Since ojaldres are a labor intensive, they are typically reserved for special occasions. In Salonika, Friday night dinner frequently consisted of avicas (white bean and meat soup) accompanied in the spring through early fall with spinach ojaldres. Cheese ojaldres are especially popular on Hanukkah and to break the fast of Yom Kippur, while fried ones might be served on Hanukkah. Meat-filled versions are popular on Sukkot and at weddings, as either an appetizer or a side dish.
(See also Ajin Taimani, Boreka, and Phyllo)
Sephardic Phyllo Triangles (Ojaldres)
about 36 to 48 small appetizers
[DAIRY or PAREVE]
1 pound (24 sheets) phyllo dough
About 1½ cups melted butter or vegetable oil
About 3 cups Sephardic pastry filling (see Gomo (Sephardic Pastry Fillings))
1. Preheat the oven to 375°F. Grease a large baking sheet.
 
; 2. Lay the phyllo sheets on a flat surface with the shortest end nearest you. Cut lengthwise into 3- to 4-inch-wide, equal-sized strips. Cover the strips with plastic wrap or a damp kitchen towel when not in use. Lightly brush one strip with butter, top with a second strip, and brush with butter.
3. Place a heaping teaspoon of the filling in the center of the strip, about 1 inch from the closest end. Fold a corner diagonally over the filling, forming a triangle. Brush the corner flap with butter and continue folding, maintaining the triangle shape, until the end of the strip.
4. Place the triangles on the prepared baking sheet and brush with butter. Bake until crisp and golden, about 18 minutes.
Okra
Okra, a member of the mallow family and a relative of cotton, is a native of Ethiopia. Okra plants produce tapered capsules growing as long as eight inches. Larger, mature pods require a longer cooking time; smaller pods have the best flavor.
The Ladino name for okra, bamia, and the Arabic name, bamiya, are derived from the Bantu kingombo, indicating the plant's African origin. There is no specific mention of this plant in the ancient world, though some scholars claim that a few ambiguous Egyptian pyramid drawings are of okra. Its first verified appearance was in twelfth-century CE Egypt. Shortly thereafter, the Moors introduced okra to Spain, where, as with other vegetables, it gained wide acceptance among Sephardim. The few other areas where okra accrued some degree of popularity were the Levant, the Balkans, India, and the American South. In India, it is also called ladies' fingers. After tomatoes arrived from South America, they became the favorite Sephardic partner for okra; the two vegetables were cooked together without any additions, or with many other vegetables in a stew. In the Middle East, okra pods are sometimes pickled along with other vegetables in turshi. Dried okra is enjoyed throughout the winter.
Okra's mucilaginous nature—which is very noticeable when it is overcooked—makes it unappetizing to many.
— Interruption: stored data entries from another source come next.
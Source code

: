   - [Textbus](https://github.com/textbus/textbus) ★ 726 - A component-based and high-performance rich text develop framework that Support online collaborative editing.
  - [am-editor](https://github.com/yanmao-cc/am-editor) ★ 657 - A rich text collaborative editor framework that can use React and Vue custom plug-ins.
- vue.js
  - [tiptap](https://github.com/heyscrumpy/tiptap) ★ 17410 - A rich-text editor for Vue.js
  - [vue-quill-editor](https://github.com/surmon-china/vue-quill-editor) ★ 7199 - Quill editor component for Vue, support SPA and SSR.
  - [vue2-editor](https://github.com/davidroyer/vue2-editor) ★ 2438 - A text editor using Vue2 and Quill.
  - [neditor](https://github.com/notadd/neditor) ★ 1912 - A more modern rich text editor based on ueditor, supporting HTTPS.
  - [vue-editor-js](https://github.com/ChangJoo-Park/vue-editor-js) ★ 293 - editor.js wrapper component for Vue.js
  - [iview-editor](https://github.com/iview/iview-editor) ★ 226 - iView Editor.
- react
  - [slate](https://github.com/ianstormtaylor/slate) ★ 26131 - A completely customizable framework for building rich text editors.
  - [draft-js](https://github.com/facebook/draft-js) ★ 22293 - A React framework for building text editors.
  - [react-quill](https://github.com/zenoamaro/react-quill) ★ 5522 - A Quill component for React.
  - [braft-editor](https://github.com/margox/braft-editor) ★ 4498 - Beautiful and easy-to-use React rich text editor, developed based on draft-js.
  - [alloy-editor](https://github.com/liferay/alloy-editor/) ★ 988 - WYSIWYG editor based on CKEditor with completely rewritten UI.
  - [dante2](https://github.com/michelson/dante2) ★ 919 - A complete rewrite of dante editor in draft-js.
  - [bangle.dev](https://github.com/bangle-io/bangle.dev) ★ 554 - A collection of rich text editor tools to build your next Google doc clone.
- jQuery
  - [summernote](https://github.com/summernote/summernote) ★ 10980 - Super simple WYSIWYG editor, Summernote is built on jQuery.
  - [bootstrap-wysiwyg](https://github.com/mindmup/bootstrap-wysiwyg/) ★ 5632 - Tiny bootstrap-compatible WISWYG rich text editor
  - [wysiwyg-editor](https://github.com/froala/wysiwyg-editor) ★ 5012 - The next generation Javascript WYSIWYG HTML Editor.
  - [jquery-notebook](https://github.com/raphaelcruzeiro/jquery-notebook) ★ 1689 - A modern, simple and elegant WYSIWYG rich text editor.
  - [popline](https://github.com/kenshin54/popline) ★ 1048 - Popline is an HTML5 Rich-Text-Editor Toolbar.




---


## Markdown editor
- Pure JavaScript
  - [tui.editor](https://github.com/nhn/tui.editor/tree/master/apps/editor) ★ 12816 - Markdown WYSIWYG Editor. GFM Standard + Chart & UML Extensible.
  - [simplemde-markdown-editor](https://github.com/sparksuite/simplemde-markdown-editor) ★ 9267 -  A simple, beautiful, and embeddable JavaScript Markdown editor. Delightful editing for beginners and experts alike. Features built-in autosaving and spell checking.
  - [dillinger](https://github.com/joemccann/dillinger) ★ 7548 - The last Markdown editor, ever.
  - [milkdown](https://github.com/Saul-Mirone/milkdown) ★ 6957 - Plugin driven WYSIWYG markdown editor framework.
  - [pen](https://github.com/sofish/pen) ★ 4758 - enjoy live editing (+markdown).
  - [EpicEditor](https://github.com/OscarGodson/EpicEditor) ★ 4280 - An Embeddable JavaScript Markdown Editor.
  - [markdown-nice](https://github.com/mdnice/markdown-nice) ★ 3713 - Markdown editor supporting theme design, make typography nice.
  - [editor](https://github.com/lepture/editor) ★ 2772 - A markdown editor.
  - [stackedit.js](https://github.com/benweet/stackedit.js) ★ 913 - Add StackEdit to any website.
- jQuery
However, blanching it in hot water or pairing it with an acid—such as soaking it in vinegar water or cooking it with tomatoes or lemon juice—lessens this attribute. Some cooks fry okra in a little oil until browned before further cooking, to prevent mushiness and enhance the flavor. On the other hand, okra's primary characteristic can be desirable in stews as a thickener.